§ EXERCISE INSTRUCTIONS
Check every line of the following material for the word "different", then say how many have it, with no other words.

# # # # #

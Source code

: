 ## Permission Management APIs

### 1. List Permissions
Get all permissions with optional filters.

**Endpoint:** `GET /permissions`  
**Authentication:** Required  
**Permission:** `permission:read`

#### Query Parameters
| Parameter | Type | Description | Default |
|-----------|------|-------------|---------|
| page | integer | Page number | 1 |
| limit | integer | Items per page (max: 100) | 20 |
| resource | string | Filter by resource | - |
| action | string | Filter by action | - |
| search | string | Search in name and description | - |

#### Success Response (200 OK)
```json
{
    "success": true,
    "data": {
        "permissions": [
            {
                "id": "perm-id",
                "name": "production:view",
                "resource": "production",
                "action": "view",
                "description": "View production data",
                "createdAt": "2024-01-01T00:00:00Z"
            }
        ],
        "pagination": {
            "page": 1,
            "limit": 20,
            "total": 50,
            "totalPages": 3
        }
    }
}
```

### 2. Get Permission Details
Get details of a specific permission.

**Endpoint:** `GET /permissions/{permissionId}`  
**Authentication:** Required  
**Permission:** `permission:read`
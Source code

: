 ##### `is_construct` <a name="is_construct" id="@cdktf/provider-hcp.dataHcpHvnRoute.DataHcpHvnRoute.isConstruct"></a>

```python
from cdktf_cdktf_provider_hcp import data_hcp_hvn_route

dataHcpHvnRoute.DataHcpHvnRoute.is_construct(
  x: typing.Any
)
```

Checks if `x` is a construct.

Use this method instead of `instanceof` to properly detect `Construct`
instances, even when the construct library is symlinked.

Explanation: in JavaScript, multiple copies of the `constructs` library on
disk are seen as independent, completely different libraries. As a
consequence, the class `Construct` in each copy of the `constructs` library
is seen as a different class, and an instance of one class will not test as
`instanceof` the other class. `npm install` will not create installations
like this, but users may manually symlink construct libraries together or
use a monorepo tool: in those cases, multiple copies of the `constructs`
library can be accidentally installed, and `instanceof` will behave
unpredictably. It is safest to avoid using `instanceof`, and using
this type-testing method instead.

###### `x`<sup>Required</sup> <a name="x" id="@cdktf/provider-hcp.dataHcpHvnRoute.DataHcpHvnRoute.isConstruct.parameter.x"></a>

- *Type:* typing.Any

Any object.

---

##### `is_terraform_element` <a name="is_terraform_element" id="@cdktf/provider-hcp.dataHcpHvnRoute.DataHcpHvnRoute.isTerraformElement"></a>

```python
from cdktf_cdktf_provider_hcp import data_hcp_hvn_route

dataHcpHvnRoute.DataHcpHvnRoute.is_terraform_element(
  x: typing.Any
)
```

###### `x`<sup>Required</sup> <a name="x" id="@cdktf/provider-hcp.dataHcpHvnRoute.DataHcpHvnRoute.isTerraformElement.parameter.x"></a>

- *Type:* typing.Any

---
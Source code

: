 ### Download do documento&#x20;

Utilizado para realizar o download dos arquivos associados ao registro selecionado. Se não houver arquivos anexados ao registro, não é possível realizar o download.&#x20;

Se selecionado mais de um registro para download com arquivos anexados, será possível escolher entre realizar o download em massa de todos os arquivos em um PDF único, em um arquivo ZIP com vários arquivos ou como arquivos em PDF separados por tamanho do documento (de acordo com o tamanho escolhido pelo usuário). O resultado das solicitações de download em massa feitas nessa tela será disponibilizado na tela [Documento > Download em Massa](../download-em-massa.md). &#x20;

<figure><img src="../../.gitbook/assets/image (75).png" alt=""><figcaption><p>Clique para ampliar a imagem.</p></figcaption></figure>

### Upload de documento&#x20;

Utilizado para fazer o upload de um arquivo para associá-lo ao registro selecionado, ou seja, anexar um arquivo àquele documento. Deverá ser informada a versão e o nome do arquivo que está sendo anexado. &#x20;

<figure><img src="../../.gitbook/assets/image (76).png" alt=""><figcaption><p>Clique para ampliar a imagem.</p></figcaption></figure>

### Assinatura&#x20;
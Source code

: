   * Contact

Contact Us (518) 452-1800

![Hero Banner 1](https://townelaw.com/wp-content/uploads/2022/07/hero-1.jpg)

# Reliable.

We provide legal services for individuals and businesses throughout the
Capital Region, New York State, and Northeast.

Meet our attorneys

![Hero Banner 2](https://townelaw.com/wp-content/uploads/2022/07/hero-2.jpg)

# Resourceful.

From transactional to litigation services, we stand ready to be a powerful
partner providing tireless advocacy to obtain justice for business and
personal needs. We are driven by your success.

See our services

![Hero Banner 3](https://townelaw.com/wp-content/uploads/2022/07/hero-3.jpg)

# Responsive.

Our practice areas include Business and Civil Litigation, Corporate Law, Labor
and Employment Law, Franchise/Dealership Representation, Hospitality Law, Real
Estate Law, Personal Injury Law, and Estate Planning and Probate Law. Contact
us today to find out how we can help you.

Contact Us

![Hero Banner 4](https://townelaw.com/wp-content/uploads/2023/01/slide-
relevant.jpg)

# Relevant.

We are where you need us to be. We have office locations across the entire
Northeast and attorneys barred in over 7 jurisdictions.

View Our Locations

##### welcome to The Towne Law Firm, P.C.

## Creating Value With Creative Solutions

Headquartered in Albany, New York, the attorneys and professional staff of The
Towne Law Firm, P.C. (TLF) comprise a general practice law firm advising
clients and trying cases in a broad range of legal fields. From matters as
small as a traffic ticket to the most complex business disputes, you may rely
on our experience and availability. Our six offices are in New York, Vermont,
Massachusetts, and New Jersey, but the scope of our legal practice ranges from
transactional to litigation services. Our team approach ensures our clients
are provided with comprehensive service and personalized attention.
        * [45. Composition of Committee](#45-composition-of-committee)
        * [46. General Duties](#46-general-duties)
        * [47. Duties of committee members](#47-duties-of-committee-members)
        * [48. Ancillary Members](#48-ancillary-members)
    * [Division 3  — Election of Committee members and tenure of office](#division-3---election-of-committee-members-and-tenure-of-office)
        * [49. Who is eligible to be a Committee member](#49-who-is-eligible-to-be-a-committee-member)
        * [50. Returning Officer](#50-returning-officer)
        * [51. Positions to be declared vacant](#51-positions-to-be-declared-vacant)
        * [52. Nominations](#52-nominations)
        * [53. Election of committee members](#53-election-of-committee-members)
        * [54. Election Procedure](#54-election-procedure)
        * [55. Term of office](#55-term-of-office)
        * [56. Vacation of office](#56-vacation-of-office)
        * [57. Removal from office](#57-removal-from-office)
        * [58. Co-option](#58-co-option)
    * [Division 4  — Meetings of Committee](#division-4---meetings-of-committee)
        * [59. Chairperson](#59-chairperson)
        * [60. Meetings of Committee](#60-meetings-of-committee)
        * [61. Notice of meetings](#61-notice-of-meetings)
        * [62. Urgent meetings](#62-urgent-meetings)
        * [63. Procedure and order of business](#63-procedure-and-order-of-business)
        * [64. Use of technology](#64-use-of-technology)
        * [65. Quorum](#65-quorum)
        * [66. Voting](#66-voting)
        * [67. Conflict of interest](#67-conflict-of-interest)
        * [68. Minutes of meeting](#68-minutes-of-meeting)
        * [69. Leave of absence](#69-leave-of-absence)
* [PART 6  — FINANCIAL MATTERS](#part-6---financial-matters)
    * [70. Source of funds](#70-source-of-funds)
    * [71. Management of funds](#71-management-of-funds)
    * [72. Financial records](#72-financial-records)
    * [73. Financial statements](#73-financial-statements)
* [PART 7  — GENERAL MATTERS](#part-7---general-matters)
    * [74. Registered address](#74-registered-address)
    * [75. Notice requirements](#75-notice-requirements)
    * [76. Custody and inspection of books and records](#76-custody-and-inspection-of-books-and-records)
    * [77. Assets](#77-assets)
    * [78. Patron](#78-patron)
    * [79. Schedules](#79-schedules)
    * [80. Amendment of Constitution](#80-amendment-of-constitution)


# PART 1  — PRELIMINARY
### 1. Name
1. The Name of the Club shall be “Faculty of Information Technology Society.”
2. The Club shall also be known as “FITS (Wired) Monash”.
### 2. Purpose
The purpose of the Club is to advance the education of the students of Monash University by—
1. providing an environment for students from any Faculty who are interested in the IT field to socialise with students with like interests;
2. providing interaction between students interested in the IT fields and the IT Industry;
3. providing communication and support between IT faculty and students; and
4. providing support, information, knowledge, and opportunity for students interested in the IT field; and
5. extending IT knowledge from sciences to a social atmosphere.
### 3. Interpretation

# # # # #

§ RESULT
2